Entries taken from a collection:
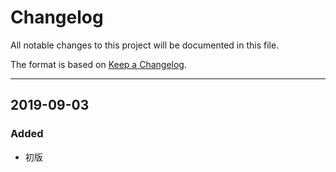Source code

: 
# Changelog
All notable changes to this project will be documented in this file.

The format is based on [Keep a Changelog][1].

---- 

## 2019-09-03

### Added
- 初版

[1]:	http://keepachangelog.com/en/1.0.0/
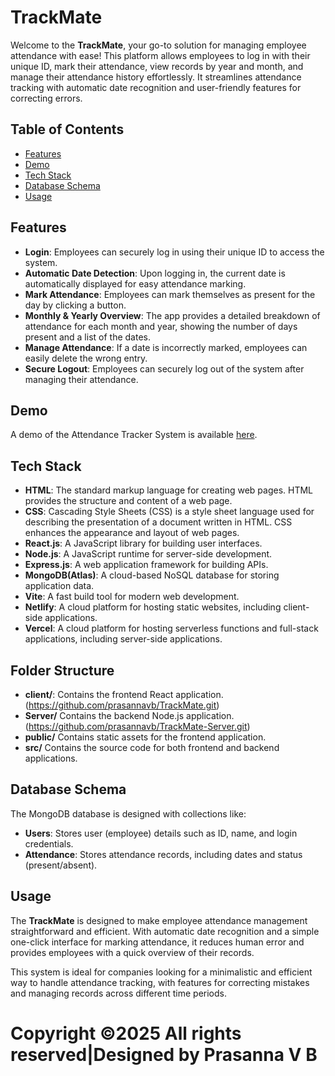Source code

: # TrackMate

Welcome to the **TrackMate**, your go-to solution for managing employee attendance with ease! This platform allows employees to log in with their unique ID, mark their attendance, view records by year and month, and manage their attendance history effortlessly. It streamlines attendance tracking with automatic date recognition and user-friendly features for correcting errors.

## Table of Contents
- [Features](#features)
- [Demo](#demo)
- [Tech Stack](#tech-stack)
- [Database Schema](#database-schema)
- [Usage](#usage)

## Features
- **Login**: Employees can securely log in using their unique ID to access the system.
- **Automatic Date Detection**: Upon logging in, the current date is automatically displayed for easy attendance marking.
- **Mark Attendance**: Employees can mark themselves as present for the day by clicking a button.
- **Monthly & Yearly Overview**: The app provides a detailed breakdown of attendance for each month and year, showing the number of days present and a list of the dates.
- **Manage Attendance**: If a date is incorrectly marked, employees can easily delete the wrong entry.
- **Secure Logout**: Employees can securely log out of the system after managing their attendance.

## Demo
A demo of the Attendance Tracker System is available [here](#).

## Tech Stack

- **HTML**: The standard markup language for creating web pages. HTML provides the structure and content of a web page.
- **CSS**: Cascading Style Sheets (CSS) is a style sheet language used for describing the presentation of a document written in HTML. CSS enhances the appearance and layout of web pages.
- **React.js**: A JavaScript library for building user interfaces.
- **Node.js**: A JavaScript runtime for server-side development.
- **Express.js**: A web application framework for building APIs.
- **MongoDB(Atlas)**: A cloud-based NoSQL database for storing application data.
- **Vite**: A fast build tool for modern web development.
- **Netlify**: A cloud platform for hosting static websites, including client-side applications.
- **Vercel**: A cloud platform for hosting serverless functions and full-stack applications, including server-side applications.

## Folder Structure

- **client/**: Contains the frontend React application.(https://github.com/prasannavb/TrackMate.git)
- **Server/** Contains the backend Node.js application.(https://github.com/prasannavb/TrackMate-Server.git)
- **public/**  Contains static assets for the frontend application.
- **src/** Contains the source code for both frontend and backend applications.

## Database Schema

The MongoDB database is designed with collections like:

- **Users**: Stores user (employee) details such as ID, name, and login credentials.
- **Attendance**: Stores attendance records, including dates and status (present/absent).

## Usage

The **TrackMate** is designed to make employee attendance management straightforward and efficient. With automatic date recognition and a simple one-click interface for marking attendance, it reduces human error and provides employees with a quick overview of their records.

This system is ideal for companies looking for a minimalistic and efficient way to handle attendance tracking, with features for correcting mistakes and managing records across different time periods.

# Copyright ©2025 All rights reserved|Designed by Prasanna V B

> ABOUT THIS EXERCISE
Type the entries again verbatim. Any pictures should be skipped.

> FINISHED EXERCISE
Source code

: 
# Changelog
All notable changes to this project will be documented in this file.

The format is based on [Keep a Changelog][1].

---- 

## 2019-09-03

### Added
- 初版

[1]:	http://keepachangelog.com/en/1.0.0/
Source code

: # TrackMate

Welcome to the **TrackMate**, your go-to solution for managing employee attendance with ease! This platform allows employees to log in with their unique ID, mark their attendance, view records by year and month, and manage their attendance history effortlessly. It streamlines attendance tracking with automatic date recognition and user-friendly features for correcting errors.

## Table of Contents
- [Features](#features)
- [Demo](#demo)
- [Tech Stack](#tech-stack)
- [Database Schema](#database-schema)
- [Usage](#usage)

## Features
- **Login**: Employees can securely log in using their unique ID to access the system.
- **Automatic Date Detection**: Upon logging in, the current date is automatically displayed for easy attendance marking.
- **Mark Attendance**: Employees can mark themselves as present for the day by clicking a button.
- **Monthly & Yearly Overview**: The app provides a detailed breakdown of attendance for each month and year, showing the number of days present and a list of the dates.
- **Manage Attendance**: If a date is incorrectly marked, employees can easily delete the wrong entry.
- **Secure Logout**: Employees can securely log out of the system after managing their attendance.

## Demo
A demo of the Attendance Tracker System is available [here](#).

## Tech Stack

- **HTML**: The standard markup language for creating web pages. HTML provides the structure and content of a web page.
- **CSS**: Cascading Style Sheets (CSS) is a style sheet language used for describing the presentation of a document written in HTML. CSS enhances the appearance and layout of web pages.
- **React.js**: A JavaScript library for building user interfaces.
- **Node.js**: A JavaScript runtime for server-side development.
- **Express.js**: A web application framework for building APIs.
- **MongoDB(Atlas)**: A cloud-based NoSQL database for storing application data.
- **Vite**: A fast build tool for modern web development.
- **Netlify**: A cloud platform for hosting static websites, including client-side applications.
- **Vercel**: A cloud platform for hosting serverless functions and full-stack applications, including server-side applications.

## Folder Structure

- **client/**: Contains the frontend React application.(https://github.com/prasannavb/TrackMate.git)
- **Server/** Contains the backend Node.js application.(https://github.com/prasannavb/TrackMate-Server.git)
- **public/**  Contains static assets for the frontend application.
- **src/** Contains the source code for both frontend and backend applications.

## Database Schema

The MongoDB database is designed with collections like:

- **Users**: Stores user (employee) details such as ID, name, and login credentials.
- **Attendance**: Stores attendance records, including dates and status (present/absent).

## Usage

The **TrackMate** is designed to make employee attendance management straightforward and efficient. With automatic date recognition and a simple one-click interface for marking attendance, it reduces human error and provides employees with a quick overview of their records.

This system is ideal for companies looking for a minimalistic and efficient way to handle attendance tracking, with features for correcting mistakes and managing records across different time periods.

# Copyright ©2025 All rights reserved|Designed by Prasanna V B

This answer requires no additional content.